Archive of selected work

    “It seems like nothing really matters anymore.” oil on canvas 25 x 44 cm 2003
    “When and where?” oil on canvas 25 x 55cm 2003
    “I appreciate you coming in so early this morning.” oil on canvas 90 x 120cm 2003
    “Nothing ever gets out of here.” oil on canvas 112 x 200cm 2003
    “What I want, what’s important to me, is a guarantee.” oil on canvas 90 x 120cm 2004
    “It occurred to me, in my last letter, I may have misspoken.” oil on canvas 38 x 50cm 2005
    “I certainly know the consequences of the slightest miscalculation.” oil on canvas 38 x 50cm 2005
    “Why did you bring her to this place?” oil on canvas 38 x 50cm 2005
    “I’ve always been standing in your doorway.” oil on canvas 38 x 50cm 2005
    “I thought a few dollars would be easy to rustle up.” oil on canvas 38 x 50cm 2005
    “We have an odd and somewhat personal question to ask.” oil on canvas 67 x 120cm 2005
    “I don’t understand,,, did you pack your bags before you got locked out?” oil on canvas 67 x 120cm 2005
    “The rest is shadows, the rest is secret.” oil on canvas 67 x 120cm 2006
    Untitled oil on canvas 30 x 66cm 2007

    There is something very special about the cinematic experience that effects us so strongly. It is a world that exists in parallel to our own, impersonating reality in every superficial way, but more intensely; “it makes the world more than it is”. (Gilbert-Rolfe) 

    This work acts principally as mediation. Derived from film imagery, these paintings deal with our perceptions of this illusionistic film world and question the truth of the scene presented. The film world turns reality into a set or stage. Even the most rigid of structures can be reconstituted through photography and filmic devices. Through this filtering of information an image is removed further and further from its origin and is allowed to take on an identity of its own. 

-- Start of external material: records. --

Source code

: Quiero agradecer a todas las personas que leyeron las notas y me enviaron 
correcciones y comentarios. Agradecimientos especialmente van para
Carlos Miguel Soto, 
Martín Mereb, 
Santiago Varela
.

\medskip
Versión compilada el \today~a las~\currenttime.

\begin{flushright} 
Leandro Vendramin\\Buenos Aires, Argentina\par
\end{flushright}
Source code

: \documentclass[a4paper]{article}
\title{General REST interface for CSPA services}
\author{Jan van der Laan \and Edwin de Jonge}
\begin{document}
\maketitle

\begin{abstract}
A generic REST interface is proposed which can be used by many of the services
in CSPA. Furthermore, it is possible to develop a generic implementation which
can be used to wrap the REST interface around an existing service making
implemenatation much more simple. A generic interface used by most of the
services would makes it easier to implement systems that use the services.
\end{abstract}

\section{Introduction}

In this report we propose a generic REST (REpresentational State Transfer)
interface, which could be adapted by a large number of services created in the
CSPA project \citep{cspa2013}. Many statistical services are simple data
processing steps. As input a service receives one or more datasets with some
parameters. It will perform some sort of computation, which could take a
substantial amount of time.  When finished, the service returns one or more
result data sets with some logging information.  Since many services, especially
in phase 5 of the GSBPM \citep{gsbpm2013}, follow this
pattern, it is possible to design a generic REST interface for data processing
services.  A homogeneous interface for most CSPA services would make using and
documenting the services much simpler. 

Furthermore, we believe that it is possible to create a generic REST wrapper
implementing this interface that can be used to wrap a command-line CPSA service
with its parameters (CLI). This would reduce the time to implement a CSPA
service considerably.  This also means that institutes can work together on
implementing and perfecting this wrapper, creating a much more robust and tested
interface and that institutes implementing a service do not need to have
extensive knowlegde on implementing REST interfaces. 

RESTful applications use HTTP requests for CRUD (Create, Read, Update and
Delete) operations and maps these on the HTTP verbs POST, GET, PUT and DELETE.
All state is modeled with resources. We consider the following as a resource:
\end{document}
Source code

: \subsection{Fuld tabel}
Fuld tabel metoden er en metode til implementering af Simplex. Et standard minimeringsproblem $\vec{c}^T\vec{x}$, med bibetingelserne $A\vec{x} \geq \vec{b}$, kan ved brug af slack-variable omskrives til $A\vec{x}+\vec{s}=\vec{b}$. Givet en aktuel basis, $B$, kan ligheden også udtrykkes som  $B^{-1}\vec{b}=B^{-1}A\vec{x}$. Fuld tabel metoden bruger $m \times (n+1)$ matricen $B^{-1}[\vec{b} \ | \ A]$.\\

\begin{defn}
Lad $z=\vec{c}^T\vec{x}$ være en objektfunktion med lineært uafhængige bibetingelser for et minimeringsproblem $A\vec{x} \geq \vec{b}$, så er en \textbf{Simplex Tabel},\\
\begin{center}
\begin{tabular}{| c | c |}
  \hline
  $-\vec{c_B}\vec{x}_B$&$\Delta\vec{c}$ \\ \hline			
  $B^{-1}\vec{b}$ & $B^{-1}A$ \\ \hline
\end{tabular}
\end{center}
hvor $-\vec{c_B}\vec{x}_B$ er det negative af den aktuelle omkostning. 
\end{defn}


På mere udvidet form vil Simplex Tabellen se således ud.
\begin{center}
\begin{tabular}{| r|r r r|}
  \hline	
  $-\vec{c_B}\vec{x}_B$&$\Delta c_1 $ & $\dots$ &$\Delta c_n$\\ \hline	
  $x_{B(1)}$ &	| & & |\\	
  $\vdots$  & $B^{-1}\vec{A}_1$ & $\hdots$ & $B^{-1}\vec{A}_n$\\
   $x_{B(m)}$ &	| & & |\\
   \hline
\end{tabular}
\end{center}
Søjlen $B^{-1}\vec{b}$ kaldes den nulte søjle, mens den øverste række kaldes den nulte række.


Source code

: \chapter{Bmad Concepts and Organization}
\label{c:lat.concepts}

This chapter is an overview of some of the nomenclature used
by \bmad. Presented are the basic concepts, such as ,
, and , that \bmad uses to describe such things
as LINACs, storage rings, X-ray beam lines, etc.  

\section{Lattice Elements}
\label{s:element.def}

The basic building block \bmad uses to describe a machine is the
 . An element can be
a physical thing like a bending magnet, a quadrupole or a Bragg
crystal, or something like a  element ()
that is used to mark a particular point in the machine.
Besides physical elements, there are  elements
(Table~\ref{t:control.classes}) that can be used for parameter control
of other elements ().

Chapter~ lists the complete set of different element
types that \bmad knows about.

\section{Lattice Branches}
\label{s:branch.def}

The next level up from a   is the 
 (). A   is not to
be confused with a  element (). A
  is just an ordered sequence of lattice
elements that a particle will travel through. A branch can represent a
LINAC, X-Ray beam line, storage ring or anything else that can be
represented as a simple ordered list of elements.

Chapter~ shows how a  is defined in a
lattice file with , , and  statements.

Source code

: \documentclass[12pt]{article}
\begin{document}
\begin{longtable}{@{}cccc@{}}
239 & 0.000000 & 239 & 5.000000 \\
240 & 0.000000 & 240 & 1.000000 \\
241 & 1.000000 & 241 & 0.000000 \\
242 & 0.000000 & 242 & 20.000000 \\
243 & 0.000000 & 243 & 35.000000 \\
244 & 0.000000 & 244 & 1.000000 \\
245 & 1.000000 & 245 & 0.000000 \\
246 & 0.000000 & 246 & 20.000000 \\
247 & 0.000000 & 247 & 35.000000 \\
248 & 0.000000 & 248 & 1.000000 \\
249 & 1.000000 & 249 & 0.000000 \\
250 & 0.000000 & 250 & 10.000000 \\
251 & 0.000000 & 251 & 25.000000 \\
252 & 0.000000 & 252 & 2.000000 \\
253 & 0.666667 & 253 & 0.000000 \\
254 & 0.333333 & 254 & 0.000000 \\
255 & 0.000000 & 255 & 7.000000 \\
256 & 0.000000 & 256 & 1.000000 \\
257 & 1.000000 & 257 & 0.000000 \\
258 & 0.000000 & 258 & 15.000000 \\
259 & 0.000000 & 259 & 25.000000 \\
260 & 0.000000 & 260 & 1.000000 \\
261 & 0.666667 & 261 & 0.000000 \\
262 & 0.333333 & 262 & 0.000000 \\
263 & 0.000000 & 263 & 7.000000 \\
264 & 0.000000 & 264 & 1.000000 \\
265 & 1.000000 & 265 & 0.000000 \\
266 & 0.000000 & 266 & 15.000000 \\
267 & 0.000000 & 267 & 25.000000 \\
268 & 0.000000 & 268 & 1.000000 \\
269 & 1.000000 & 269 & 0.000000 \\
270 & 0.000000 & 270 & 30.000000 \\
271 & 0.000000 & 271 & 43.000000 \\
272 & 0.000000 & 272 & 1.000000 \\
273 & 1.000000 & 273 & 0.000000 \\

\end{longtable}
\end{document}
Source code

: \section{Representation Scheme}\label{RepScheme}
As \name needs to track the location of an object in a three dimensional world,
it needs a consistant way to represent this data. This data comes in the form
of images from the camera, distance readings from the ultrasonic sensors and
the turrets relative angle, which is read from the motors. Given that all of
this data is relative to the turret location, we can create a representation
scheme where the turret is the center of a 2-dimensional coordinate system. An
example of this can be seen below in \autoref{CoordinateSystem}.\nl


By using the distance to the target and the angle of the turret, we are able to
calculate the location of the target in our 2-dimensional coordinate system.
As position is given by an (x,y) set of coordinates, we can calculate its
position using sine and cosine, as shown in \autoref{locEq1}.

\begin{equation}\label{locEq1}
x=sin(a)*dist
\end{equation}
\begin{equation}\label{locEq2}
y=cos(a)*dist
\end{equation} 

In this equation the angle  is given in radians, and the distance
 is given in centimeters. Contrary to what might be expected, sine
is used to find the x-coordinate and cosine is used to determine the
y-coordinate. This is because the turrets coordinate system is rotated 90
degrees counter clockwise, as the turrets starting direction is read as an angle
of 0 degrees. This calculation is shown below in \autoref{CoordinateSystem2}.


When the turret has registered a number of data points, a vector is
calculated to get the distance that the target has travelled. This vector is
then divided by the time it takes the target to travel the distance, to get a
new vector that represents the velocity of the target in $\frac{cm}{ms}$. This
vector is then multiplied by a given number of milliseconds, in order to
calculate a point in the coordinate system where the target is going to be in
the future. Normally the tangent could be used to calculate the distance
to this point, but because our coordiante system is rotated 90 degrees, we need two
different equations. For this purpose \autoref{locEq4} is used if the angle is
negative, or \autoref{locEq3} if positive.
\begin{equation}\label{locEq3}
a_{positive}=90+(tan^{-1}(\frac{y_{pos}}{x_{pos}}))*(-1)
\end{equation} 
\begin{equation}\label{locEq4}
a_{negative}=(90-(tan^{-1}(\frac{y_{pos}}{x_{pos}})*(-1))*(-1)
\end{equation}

    Colour relationships are a key factor in this work as the paintings deal with lighting and atmosphere.  How to convey claustrophobic interiors, the purity of external light or the glow of artificial lighting are challenging painterly concerns. Glazes of transparent pigment are layered to create a smooth, flat surface that suggests the fluidity and vibrancy of film. By building up the layers in this way, the paintings mimic the developing process of photographic prints. It is the reverse of bleaching a photograph yet has the same effect of striping down the components and deconstructing the image. 

    It is important that the scenes feel like moments in time that have events that precede and follow. They feature doorways and windows that offer a space beyond. These ambiguous sets are each composed of elements that relate to our understanding of space, but information is held back so that they are open to interpretation; the precise reading may differ from viewer to viewer.